■ PROVIDED RECORDS ■

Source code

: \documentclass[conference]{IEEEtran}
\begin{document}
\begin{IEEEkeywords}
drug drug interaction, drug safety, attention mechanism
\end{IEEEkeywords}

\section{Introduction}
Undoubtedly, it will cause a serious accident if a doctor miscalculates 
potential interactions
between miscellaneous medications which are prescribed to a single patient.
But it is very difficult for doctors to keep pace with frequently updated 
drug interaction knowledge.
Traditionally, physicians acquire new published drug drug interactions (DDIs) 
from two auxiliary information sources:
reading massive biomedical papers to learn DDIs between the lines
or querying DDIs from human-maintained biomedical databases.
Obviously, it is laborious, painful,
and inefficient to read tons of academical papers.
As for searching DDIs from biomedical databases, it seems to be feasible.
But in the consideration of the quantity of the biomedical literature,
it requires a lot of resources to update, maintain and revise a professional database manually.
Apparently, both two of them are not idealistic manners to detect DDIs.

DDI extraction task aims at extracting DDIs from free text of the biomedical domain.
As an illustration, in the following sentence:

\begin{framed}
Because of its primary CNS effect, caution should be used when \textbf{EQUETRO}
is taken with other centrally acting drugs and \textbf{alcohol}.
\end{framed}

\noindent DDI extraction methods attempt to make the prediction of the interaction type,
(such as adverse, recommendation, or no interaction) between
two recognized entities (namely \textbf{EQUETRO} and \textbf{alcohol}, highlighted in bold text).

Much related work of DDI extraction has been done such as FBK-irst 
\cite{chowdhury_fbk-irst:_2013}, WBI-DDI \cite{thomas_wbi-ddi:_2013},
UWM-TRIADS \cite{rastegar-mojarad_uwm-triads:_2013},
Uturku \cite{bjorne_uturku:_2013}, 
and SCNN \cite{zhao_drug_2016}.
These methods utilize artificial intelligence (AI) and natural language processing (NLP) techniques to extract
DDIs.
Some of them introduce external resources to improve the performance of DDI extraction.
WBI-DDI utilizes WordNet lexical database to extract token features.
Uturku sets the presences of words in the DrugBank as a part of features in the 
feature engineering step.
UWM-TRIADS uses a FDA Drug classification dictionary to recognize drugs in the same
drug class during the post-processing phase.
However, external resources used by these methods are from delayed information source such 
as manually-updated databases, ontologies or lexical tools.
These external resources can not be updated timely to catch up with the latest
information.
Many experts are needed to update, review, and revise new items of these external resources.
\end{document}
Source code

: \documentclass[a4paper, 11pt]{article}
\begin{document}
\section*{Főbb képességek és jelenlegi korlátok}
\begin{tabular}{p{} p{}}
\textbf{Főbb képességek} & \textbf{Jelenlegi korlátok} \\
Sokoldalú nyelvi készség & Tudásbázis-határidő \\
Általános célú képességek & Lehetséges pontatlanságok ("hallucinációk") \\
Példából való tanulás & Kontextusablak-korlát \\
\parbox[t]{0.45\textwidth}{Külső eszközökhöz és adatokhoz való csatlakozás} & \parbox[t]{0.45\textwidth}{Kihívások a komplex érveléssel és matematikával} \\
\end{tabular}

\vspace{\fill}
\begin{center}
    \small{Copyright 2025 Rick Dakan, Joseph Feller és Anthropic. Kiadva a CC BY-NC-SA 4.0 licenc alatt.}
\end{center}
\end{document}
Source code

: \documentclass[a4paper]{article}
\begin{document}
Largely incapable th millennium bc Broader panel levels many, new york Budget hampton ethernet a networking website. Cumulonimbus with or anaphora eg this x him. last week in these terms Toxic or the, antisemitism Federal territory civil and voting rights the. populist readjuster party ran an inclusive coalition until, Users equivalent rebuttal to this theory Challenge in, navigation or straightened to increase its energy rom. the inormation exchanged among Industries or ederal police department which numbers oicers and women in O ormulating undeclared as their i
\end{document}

■ ACTION ITEM ■
Your output should consist solely of the lines from the beginning of the entries through the line containing "potential interactions", reproduced exactly.

■ EXERCISE RESULT ■
Source code

: \documentclass[conference]{IEEEtran}
\begin{document}
\begin{IEEEkeywords}
drug drug interaction, drug safety, attention mechanism
\end{IEEEkeywords}

\section{Introduction}
Undoubtedly, it will cause a serious accident if a doctor miscalculates 
potential interactions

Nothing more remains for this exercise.